The amount a worker can afford to save for retirement is tied to her earnings, and the Urban Institute researchers find that raising the federal minimum wage from $7.25 to just $12 — below the $15 Congressional Democrats have proposed — would offset nearly 60 percent of the retirement income lost by the bottom fifth of today’s 25-year-olds, and nearly 40 percent lost by today’s 5-year-olds.

The minimum-wage bill’s impact would be especially profound on workers of color — particularly black workers, a full 40 percent of whom would get a raise. Black workers are paid much lower wages than their white counterparts, with the typical full-time, year-round black male worker earning just 70 percent of what a white male worker earns, while black women make just 61 percent. They also face a much more severe retirement crisis, exacerbated by systematic inequalities that hamper saving, prevent wealth-building, and inhibit upward mobility. Black Americans who are nearing retirement age have only about 10 percent as much wealth as whites in the same age group. Social Security benefits made up at least 90 percent of income for 46 percent of black seniors, compared to 35 percent of whites.

The low-wage, low-quality jobs disproportionately held by workers of color don’t pay enough to make ends meet — much less save — nor do many offer the tax-preferenced retirement accounts such as 401(k) plans and individual retirement accounts (IRAs) that help build wealth. As a consequence of shorter life expectancy and lack of resources, many black men will die before they are able to retire.

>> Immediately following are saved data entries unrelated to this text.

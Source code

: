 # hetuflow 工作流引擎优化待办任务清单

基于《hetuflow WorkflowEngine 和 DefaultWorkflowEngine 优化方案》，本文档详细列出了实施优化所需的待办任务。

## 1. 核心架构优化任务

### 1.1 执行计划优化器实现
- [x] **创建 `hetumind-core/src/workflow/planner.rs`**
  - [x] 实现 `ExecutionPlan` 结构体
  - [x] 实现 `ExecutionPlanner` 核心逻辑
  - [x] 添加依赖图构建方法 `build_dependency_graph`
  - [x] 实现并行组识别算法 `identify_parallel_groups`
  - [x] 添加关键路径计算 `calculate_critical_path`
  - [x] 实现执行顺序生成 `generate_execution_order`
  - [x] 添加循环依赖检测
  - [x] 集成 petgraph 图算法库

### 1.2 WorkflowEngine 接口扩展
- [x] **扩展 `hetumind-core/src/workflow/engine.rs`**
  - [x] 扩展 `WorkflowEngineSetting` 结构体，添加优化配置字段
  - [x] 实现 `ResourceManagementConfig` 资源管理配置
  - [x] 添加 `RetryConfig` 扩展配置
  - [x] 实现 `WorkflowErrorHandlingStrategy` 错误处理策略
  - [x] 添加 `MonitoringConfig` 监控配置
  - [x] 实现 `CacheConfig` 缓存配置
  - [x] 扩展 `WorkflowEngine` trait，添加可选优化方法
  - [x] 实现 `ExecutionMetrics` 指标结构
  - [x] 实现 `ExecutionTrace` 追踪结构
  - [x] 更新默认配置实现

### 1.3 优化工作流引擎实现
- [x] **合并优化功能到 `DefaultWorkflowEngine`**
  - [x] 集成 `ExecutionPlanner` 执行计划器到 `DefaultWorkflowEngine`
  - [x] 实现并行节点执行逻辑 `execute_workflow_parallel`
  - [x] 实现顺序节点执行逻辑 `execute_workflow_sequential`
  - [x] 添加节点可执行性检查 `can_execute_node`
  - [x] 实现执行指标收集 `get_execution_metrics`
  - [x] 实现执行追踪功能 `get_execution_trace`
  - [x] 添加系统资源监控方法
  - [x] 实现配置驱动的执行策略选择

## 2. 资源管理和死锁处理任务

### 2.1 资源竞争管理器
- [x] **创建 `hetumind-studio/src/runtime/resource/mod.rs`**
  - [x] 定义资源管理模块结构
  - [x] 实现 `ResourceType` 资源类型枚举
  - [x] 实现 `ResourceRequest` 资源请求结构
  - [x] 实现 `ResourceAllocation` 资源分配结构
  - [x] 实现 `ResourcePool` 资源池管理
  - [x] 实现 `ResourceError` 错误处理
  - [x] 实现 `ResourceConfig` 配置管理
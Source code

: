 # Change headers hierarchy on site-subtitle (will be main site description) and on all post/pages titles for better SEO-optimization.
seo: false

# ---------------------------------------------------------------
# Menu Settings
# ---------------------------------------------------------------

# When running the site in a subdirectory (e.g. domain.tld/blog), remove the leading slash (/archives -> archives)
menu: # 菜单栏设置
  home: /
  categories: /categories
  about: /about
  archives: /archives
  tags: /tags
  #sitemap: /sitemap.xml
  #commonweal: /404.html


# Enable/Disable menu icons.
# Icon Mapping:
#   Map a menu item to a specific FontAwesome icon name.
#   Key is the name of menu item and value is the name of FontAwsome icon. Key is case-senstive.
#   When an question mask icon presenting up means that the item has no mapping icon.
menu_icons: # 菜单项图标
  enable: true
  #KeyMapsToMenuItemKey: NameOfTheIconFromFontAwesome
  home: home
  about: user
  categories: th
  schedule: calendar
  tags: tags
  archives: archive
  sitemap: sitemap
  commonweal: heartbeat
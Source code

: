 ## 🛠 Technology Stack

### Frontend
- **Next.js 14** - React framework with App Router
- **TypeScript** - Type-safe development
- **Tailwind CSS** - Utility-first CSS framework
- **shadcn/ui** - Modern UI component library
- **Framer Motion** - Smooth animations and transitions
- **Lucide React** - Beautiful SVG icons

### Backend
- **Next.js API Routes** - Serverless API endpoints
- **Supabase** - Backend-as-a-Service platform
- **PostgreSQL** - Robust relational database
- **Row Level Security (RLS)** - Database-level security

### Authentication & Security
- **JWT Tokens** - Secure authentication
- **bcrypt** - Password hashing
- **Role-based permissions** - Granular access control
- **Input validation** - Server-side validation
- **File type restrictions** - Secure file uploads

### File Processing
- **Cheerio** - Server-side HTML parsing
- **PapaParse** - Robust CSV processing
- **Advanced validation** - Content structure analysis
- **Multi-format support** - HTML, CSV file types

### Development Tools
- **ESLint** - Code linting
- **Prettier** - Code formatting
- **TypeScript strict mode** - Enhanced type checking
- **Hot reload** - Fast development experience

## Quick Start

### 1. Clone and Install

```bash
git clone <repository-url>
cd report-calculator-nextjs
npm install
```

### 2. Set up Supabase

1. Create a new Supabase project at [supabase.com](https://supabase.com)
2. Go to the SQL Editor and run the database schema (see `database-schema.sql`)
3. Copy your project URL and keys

This raise is a decade overdue: In 2019, a worker earning $7.25 per hour will lose nearly $2,600 compared to 2009 — when the federal minimum wage last went up — because inflation has eroded the wage’s purchasing power. A $15 minimum wage would also lift millions of Americans out of poverty, dramatically reduce spending on public assistance programs, and improve infant health. In just the last five years, 22 states and Washington, DC, have increased their minimum wages, at little or no cost to government and without the job losses conservative pundits claim will result.

Americans get it: In every single state, voters say want their state’s minimum wage to be higher than it currently is. By passing the Raise the Wage Act, Congress would rightly give voters what they’re demanding, and help address the retirement crisis at the same time.